11. simple_cl Module

This module provides a convenient method for working with openCL via pyopencl, by simplifying access to devices, allowing precision to be determined on the fly and by providing common complex variable functions.

It also simplifies function calls be assuming that the desired number of work-groups and work-items is the number of compute units and max workgroup size, respectively. This means the looping needs to be handled in the kernel, as in the example below.

11.1. Overview

CLSession([device, use_doubles, group_size, ...]) Create an OpenCL session on the specified device, while defining float precision and some utility functions.
acquire_opencl_devices(devname) Find OpenCL devices with matching descriptions.
is_job_done(event) Check if an OpenCL task is done.
get_device_info(device, field) Get information about an opencl device.

11.2. Example Usage

from ilpm import simple_cl
import numpy as np
import time

NP = 10**6
REPEATS = 10

#Here we are creating the an OpenCL context on the CPU.  Why bother?  This
#  causes the code execution to be multithreaded, which should speed it up!
ctx = simple_cl.CLSession(device='cpu', use_doubles=False)

#OpenCL code
ctx.compile('''
    __kernel void dot_product(__global REAL* a, __global REAL* b, int np, __global REAL* result)
    {
        for(int i = get_global_id(0); i < np; i += get_global_size(0)) {
        result[i] = dot(get_3D(a, i), get_3D(b, i));
        }
    }''')

#Initial data
a = np.random.rand(NP, 3)
b = np.random.rand(NP, 3)

#Create version of data on device
a_cl = ctx.to_device(a)
b_cl = ctx.to_device(b)
result_cl = ctx.empty(NP)

#Run in OpenCL
start = time.time()
for n in range(REPEATS):
    event = ctx.dot_product(a_cl, b_cl, NP, result_cl)
event.wait()
print 'OpenCL: %5.1f ms' % ((time.time() - start)*1E3)

result = result_cl.get()


#Run in numpy
start = time.time()
for n in range(REPEATS):
    result_n = (a*b).sum(-1)
print ' Numpy: %5.1f ms' % ((time.time() - start)*1E3)

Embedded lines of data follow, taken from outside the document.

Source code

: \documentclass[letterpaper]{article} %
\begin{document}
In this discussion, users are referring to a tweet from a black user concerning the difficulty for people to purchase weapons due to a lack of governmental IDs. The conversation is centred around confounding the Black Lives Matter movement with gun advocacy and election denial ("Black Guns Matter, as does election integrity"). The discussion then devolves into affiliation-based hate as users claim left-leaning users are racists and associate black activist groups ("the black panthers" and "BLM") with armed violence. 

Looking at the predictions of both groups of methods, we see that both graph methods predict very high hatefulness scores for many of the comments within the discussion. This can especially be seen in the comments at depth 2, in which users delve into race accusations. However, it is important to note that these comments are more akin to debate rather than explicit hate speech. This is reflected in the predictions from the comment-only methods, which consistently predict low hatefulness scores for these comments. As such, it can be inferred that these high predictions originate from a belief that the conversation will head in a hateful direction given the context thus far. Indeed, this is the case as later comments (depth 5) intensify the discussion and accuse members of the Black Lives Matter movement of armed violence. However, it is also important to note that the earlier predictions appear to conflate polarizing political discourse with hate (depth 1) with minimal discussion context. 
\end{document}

#Find error; note that the OpenCL version is single precision, as we specified
#  use_doubles=False on the context creation.  This causes an error equal to
#  the single precision size.
print 'Dot product error:', np.abs(result_n - result).sum() / NP

Say you want to run your code on the computer’s GPU, not its CPU. This option is available with all high end recent Macs (maybe not the Macbook Airs?). How would I find out my GPU’s name to use it in my code? I’ll do it below without using simple_cl.

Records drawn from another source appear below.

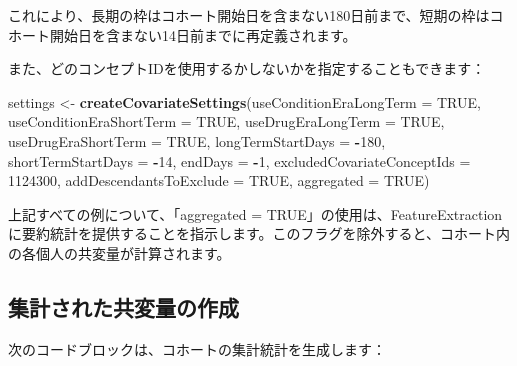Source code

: \documentclass[
  11pt]{book}
\makeatletter
\newenvironment{Shaded}{\begin{snugshade}}{\end{snugshade}}
\newcommand{\AttributeTok}[1]{\textcolor[rgb]{0.13,0.29,0.53}{#1}}
\newcommand{\ConstantTok}[1]{\textcolor[rgb]{0.56,0.35,0.01}{#1}}
\newcommand{\DecValTok}[1]{\textcolor[rgb]{0.00,0.00,0.81}{#1}}
\newcommand{\FunctionTok}[1]{\textcolor[rgb]{0.13,0.29,0.53}{\textbf{#1}}}
\newcommand{\NormalTok}[1]{#1}
\newcommand{\OtherTok}[1]{\textcolor[rgb]{0.56,0.35,0.01}{#1}}
\newcommand{\SpecialCharTok}[1]{\textcolor[rgb]{0.81,0.36,0.00}{\textbf{#1}}}
\newenvironment{kframe}{%
\medskip{}
\setlength{\fboxsep}{.8em}
 \def\at@end@of@kframe{}%
 \ifinner\ifhmode%
  \def\at@end@of@kframe{\end{minipage}}%
  \begin{minipage}{\columnwidth}%
 \fi\fi%
 \def\FrameCommand##1{\hskip\@totalleftmargin \hskip-\fboxsep
 \colorbox{myShadeColor}{##1}\hskip-\fboxsep
     \hskip-\linewidth \hskip-\@totalleftmargin \hskip\columnwidth}%
 \MakeFramed {\advance\hsize-\width
   \@totalleftmargin\z@ \linewidth\hsize
   \@setminipage}}%
 {\par\unskip\endMakeFramed%
 \at@end@of@kframe}
\newenvironment{rmdblock}[1]
  {
  \begin{itemize}
  \renewcommand{\labelitemi}{
    \raisebox{-.7\height}[0pt][0pt]{
      {\setkeys{Gin}{width=3em,keepaspectratio}\texttt{[image: images/\#1]}}
    }
  }
  \setlength{\fboxsep}{1em}
  \begin{kframe}
  \item
  }
  {
  \end{kframe}
  \end{itemize}
  }
\newenvironment{rmdimportant}
  {\begin{rmdblock}{important}}
  {\end{rmdblock}}
\theoremstyle{definition}
\theoremstyle{definition}
\theoremstyle{definition}
\theoremstyle{definition}
\theoremstyle{remark}
\makeatother
\begin{document}
これにより、長期の枠はコホート開始日を含まない180日前まで、短期の枠はコホート開始日を含まない14日前までに再定義されます。

また、どのコンセプトIDを使用するかしないかを指定することもできます：

\begin{Shaded}
\begin{Highlighting}[]
\NormalTok{settings }\OtherTok{\textless{}{-}} \FunctionTok{createCovariateSettings}\NormalTok{(}\AttributeTok{useConditionEraLongTerm =} \ConstantTok{TRUE}\NormalTok{,}
                                    \AttributeTok{useConditionEraShortTerm =} \ConstantTok{TRUE}\NormalTok{,}
                                    \AttributeTok{useDrugEraLongTerm =} \ConstantTok{TRUE}\NormalTok{,}
                                    \AttributeTok{useDrugEraShortTerm =} \ConstantTok{TRUE}\NormalTok{,}
                                    \AttributeTok{longTermStartDays =} \SpecialCharTok{{-}}\DecValTok{180}\NormalTok{,}
                                    \AttributeTok{shortTermStartDays =} \SpecialCharTok{{-}}\DecValTok{14}\NormalTok{,}
                                    \AttributeTok{endDays =} \SpecialCharTok{{-}}\DecValTok{1}\NormalTok{,}
                                    \AttributeTok{excludedCovariateConceptIds =} \DecValTok{1124300}\NormalTok{,}
                                    \AttributeTok{addDescendantsToExclude =} \ConstantTok{TRUE}\NormalTok{,}
                                    \AttributeTok{aggregated =} \ConstantTok{TRUE}\NormalTok{)}
\end{Highlighting}
\end{Shaded}

\begin{rmdimportant}
上記すべての例について、「aggregated = TRUE」の使用は、FeatureExtractionに要約統計を提供することを指示します。このフラグを除外すると、コホート内の各個人の共変量が計算されます。
\end{rmdimportant}

\subsection{集計された共変量の作成}\label{ux96c6ux8a08ux3055ux308cux305fux5171ux5909ux91cfux306eux4f5cux6210}

次のコードブロックは、コホートの集計統計を生成します：
\end{document}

We can choose from the list. For instance, my MBP has 3 devices: the CPU, an Iris graphics card, and an AMD graphics card. So I could say

ctx = simple_cl.CLSession( device = ‘AMD Radeon R9 M370X Compute Engine’, use_doubles=True)

11.3. Classes and Functions

ilpm.simple_cl.acquire_opencl_devices(devname)[source]

Find OpenCL devices with matching descriptions.

Parameters:

devname : string

A partial name for an opencl device, or “cpu” or “gpu”.

Returns:

devices : list of OpenCL devices

All matching devices. May be empty

class ilpm.simple_cl.CLSession(device=['cpu', 'gpu'], use_doubles=False, group_size=None, show_warnings=False)[source]

Bases: object

Create an OpenCL session on the specified device, while defining float precision and some utility functions.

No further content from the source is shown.